TASK OBJECTIVE
Return all the lines below in which the string "item" appears.
** Opening DATA SUPPLIED block **
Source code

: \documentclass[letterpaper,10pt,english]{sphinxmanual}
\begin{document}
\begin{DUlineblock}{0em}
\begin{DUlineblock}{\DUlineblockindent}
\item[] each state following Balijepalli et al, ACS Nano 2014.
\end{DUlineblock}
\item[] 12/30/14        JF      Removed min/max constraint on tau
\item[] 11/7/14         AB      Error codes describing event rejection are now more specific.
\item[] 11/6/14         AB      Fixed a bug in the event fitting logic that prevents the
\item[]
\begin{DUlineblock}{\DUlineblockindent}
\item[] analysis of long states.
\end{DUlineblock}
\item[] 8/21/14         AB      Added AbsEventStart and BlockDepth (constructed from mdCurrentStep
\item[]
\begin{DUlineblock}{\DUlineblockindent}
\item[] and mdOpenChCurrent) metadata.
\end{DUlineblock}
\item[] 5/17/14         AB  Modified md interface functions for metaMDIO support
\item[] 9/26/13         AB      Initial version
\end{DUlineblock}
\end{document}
** Closing DATA SUPPLIED block **
THE ANSWER
\item[] each state following Balijepalli et al, ACS Nano 2014.
\item[] 12/30/14        JF      Removed min/max constraint on tau
\item[] 11/7/14         AB      Error codes describing event rejection are now more specific.
\item[] 11/6/14         AB      Fixed a bug in the event fitting logic that prevents the
\item[]
\item[] analysis of long states.
\item[] 8/21/14         AB      Added AbsEventStart and BlockDepth (constructed from mdCurrentStep
\item[]
\item[] and mdOpenChCurrent) metadata.
\item[] 5/17/14         AB  Modified md interface functions for metaMDIO support
\item[] 9/26/13         AB      Initial version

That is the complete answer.